Théâtre dont les qualités scéniques - ce qui, ici encore, reste sans exemple dans notre littérature - permettent aux jeux d'idées, les plus ardus et les plus complexes, de passer la rampe avec une souveraine aisance. Du philosophe proprement dit, nous nous bornerons à « citer » Critique de la raison dialectique (1960); mais il sied, ici, d'évoquer de façon moins furtive l'œuvre de l'essayiste littéraire et du critique, lequel n'a d'égal dans l'histoire de nos lettres que Baudelaire: Explication de « L'Étranger » [de Camus] (1946), Baudelaire (1947), Qu'est-ce que la littérature?, etc. (Les plus importantes de ces très nombreuses études se trouvent rassemblées-dans la série Situations: dix volumes de 1947 à 1976.) À quoi s'ajoute la diluvienne préface - plusieurs centaines de pages - composée à la demande de l'éditeur des Œuvres complètes de Jean Genet : Saint Genet, comédien et martyr (1952).
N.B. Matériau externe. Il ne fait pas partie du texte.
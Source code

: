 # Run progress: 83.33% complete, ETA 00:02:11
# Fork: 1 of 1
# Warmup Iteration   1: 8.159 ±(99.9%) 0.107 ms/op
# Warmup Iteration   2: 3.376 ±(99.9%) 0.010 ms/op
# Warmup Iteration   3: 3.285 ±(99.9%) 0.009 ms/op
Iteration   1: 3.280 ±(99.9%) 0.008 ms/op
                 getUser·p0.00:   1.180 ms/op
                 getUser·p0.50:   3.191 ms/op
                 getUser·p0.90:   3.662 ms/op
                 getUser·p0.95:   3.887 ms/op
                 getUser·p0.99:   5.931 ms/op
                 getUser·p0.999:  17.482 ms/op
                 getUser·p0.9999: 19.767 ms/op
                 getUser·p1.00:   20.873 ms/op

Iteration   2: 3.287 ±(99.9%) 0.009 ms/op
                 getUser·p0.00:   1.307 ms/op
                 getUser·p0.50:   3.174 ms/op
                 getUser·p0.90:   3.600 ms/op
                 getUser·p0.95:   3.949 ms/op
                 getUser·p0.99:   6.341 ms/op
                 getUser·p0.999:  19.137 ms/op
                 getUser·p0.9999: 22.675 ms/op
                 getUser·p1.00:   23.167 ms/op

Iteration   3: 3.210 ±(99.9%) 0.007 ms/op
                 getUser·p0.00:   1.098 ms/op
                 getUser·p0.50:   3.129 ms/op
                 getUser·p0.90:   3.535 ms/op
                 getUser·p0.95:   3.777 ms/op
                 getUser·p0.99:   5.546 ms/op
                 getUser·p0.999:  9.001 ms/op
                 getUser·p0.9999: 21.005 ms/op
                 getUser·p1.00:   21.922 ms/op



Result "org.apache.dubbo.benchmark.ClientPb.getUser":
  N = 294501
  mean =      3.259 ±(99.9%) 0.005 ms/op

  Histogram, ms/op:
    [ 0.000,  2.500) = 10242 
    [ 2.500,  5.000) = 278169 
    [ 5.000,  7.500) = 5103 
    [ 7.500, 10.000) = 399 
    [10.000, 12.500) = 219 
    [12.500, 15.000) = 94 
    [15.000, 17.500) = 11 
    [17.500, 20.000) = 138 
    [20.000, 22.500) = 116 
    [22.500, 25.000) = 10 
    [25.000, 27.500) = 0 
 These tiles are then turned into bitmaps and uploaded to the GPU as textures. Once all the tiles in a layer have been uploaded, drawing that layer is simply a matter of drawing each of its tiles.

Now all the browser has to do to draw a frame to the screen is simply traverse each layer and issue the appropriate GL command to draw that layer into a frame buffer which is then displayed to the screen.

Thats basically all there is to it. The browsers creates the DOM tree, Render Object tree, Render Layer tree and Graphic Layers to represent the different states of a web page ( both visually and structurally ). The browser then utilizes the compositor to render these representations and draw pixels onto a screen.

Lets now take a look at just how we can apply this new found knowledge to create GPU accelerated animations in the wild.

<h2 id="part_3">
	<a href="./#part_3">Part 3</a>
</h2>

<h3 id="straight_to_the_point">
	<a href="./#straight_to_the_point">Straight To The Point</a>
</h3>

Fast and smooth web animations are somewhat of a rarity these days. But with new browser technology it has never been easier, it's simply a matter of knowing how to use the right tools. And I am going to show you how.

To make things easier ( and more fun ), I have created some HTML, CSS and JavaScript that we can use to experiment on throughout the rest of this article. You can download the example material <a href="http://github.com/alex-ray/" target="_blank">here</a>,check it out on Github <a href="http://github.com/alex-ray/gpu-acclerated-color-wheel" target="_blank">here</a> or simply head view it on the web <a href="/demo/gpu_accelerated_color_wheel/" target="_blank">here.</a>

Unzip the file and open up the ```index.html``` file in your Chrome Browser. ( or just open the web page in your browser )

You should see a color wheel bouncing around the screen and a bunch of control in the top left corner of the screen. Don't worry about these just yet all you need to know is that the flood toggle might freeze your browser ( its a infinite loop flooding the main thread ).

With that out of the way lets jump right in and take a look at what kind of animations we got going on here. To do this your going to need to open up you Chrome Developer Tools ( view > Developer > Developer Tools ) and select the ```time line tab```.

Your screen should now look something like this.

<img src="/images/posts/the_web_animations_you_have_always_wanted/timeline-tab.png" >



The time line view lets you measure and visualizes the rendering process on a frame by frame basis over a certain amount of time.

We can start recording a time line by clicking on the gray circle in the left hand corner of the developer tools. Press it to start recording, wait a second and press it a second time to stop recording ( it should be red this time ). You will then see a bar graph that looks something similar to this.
La gloire de Sartre va resplendir plus encore à travers le monde à l'annonce, en 1964, de l'attribution, pour la totalité de son œuvre, du prix Nobel (que, du reste, il refusera); or Sartre, à cette date, n'a pas fini de produire, il s'en faut, ni de nous surprendre; ainsi, en 1971, L'Idiot de la famille (qui prend prétexte de Flaubert; comme de Jean Genet, hier); et Les Mots (1964), qui est, sans aucun doute, un de ses chefs-d'œuvre, ne serait-ce qu'en matière d'écriture. Dans ce domaine, d'ailleurs, Sartre n'a cessé de se surpasser, d'affermir, et, tout à la fois, d'affiner une manière et une matière déjà bien savoureuses au départ dans La Nausée, Le Mur et Les Mouches.
En outre, jusqu'à la fin, son intervention dans la lutte politique ne connaît pas de relâche. Et, par exemple, dès mai 1967, il anime le« tribunal Russell » en faveur de la paix au Vietnam; voir, sur ce chapitre, Les Écrits de Sartre (1970), rassemblés par M. Contat et M. Rybalka (où se trouve aussi, entre autres, sa première pièce de théâtre). Au reste, dix ans après sa mort, les mêmes auteurs (aidés de Michel Vicard) pouvaient encore apporter de nouveaux éléments à notre connaissance de Sartre: Écrits de jeunesse (1990). Ce serait donc faire preuve d'impatience, et, plus encore, de présomption, que de vouloir porter, déjà, un jugement d'ensemble sur un écrivain aussi inépuisable, aussi riche et -ce qui est l'habituel accompagnement d'une telle richesse intellectuelle
- aussi généreux, sur le plan des idées et sur le plan simplement humain.